If I have a context that contains a pointer to an ERESOURCE, and my
context cleanup callback gets called by the fltmgr while the resource is
still held, what should the appropriate result be?
Obviously, if the callback is being called, nobody holds a reference to
the context and the resource is held erroneously. I.e. somewhere in my
code, I acquired it and never released it, then called FltReleaseContext
to decrement the reference count.
I suppose the options are:
-
Try to acquire the lock and wait. This is probably a lost cause,
things are already screwed up at this point, and there’s no reason to
expect it to ever be released, also this would cause a kernel thread I
don’t own to wait. This sounds like an all-around terrible idea. -
Pull the rug out from under the holder by freeing the memory the
resource occupies. If the holder never tries to release the resource,
it wouldn’t cause problems for the holder, but I don’t know what happens
within the kernel. If there’s any record of the ERESOURCE held
somewhere, and we destroy it, what’s going to happen? If the holder
does try to release the resource eventually, it’ll probably bugcheck the
system. -
Raise an exception with the expectation that it probably won’t be
handled and bring down the system. Things could be unrecoverably
screwed up anyway if I’m in the situation to begin with. Could further
execution corrupt data? Probably not, but it could cause more erroneous
behavior. This seems like a reasonable approach for a checked build. -
Leak the memory. No immediate harm, but eventually, things will
grind to a halt when the NonPagedPool gets burned up. This might be
preferable to 3 on a free build. -
ASSERT that the resource isn’t held. Hopefully by the time the code
goes to production, anything that could cause the situation to arise in
the first place has been ironed out of the code.

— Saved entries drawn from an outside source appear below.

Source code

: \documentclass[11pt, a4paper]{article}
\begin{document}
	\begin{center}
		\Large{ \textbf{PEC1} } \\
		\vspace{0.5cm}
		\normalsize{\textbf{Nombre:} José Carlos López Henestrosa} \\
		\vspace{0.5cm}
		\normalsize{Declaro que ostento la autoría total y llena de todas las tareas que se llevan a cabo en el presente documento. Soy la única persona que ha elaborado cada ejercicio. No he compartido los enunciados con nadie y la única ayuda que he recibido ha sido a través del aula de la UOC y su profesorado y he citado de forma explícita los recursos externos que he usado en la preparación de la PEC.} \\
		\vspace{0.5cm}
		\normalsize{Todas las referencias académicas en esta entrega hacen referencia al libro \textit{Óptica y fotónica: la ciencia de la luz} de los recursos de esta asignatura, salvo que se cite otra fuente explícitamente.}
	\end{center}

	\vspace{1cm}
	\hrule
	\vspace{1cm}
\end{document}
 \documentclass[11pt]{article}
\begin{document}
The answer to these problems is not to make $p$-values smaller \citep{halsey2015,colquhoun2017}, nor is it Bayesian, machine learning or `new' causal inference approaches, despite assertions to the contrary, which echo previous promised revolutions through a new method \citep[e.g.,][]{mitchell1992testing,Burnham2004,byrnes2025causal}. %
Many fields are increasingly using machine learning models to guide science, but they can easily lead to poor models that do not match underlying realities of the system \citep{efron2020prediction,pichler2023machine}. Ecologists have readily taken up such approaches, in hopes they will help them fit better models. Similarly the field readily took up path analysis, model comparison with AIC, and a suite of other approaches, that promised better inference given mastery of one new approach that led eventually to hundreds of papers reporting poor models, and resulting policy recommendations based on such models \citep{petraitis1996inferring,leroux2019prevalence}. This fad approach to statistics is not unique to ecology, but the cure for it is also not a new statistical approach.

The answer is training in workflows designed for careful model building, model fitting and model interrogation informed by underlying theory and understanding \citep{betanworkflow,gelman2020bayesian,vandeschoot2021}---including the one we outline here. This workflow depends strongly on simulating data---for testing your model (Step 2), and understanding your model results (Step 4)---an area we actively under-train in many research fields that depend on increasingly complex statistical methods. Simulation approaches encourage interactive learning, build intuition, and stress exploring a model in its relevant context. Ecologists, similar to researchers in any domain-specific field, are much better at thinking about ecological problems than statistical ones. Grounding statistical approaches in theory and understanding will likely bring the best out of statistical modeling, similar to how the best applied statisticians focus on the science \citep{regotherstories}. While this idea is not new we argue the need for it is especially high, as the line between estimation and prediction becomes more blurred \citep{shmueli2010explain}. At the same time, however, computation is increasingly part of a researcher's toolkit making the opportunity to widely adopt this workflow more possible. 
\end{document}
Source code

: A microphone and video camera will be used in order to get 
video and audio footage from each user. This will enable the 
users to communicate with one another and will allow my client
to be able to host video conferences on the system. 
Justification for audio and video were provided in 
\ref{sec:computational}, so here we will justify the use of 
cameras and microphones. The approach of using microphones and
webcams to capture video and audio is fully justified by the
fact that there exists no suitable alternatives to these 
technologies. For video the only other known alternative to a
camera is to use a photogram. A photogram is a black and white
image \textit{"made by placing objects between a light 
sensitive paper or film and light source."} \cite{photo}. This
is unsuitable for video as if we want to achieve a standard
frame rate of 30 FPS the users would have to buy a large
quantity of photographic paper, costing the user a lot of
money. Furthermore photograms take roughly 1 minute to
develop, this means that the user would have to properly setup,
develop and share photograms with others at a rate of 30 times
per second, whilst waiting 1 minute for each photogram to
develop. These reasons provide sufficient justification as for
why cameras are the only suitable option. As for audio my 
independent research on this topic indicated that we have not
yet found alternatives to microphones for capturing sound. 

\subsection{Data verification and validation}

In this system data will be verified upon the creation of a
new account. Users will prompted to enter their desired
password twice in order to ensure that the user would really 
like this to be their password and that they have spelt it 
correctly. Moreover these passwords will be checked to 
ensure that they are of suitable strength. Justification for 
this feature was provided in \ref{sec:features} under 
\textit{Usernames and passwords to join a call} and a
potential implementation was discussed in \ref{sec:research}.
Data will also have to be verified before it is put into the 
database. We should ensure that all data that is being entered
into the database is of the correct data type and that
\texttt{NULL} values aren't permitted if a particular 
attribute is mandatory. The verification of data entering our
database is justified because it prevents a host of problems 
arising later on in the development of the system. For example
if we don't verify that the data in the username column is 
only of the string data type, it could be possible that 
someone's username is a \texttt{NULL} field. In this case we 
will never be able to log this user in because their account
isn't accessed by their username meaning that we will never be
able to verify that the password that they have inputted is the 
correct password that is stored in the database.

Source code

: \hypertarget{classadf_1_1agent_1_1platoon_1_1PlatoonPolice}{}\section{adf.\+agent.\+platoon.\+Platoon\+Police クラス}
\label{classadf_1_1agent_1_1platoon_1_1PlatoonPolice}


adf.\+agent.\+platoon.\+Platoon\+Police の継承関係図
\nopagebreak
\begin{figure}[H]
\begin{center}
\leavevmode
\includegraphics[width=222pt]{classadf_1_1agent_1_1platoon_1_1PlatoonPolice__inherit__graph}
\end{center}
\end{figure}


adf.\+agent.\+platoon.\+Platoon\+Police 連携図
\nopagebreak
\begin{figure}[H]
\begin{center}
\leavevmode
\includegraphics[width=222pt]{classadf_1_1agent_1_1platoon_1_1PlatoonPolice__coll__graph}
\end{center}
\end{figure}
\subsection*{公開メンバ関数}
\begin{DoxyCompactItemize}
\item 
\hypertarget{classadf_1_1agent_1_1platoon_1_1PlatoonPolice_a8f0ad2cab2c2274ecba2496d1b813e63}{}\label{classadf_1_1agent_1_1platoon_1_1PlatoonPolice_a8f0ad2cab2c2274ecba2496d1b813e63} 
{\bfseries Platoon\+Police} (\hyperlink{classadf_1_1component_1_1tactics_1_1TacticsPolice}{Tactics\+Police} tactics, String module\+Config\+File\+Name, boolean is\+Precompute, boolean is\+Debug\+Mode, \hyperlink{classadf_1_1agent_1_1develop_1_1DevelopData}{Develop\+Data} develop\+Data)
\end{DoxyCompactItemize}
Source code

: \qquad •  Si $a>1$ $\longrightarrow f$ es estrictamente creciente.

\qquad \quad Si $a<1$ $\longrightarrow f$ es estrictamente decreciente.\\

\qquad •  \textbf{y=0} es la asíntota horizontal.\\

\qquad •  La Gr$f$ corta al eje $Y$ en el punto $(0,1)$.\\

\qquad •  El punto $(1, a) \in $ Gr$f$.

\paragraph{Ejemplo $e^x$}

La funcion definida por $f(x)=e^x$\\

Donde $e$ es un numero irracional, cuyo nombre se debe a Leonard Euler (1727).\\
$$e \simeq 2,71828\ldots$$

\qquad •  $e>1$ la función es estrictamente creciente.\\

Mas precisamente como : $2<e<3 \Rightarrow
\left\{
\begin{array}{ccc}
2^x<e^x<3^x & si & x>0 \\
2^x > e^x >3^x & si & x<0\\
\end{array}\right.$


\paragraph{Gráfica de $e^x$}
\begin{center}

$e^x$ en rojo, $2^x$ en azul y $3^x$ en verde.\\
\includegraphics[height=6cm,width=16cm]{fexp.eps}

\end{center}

Any thoughts or suggestions as to which of these is the most correct
thing to do? Obviously, if somebody is holding a pointer to memory that
I clean up in the callback, the system will bugcheck if they dereference
it. Options 2 and 3 seem like the most analogous way to deal with
this, with option 3 potentially being the easier one to track down in
testing (it’s guaranteed to fail immediately). Option 4 seems like the
least destructive thing to do to an end user in the short term.
~Eric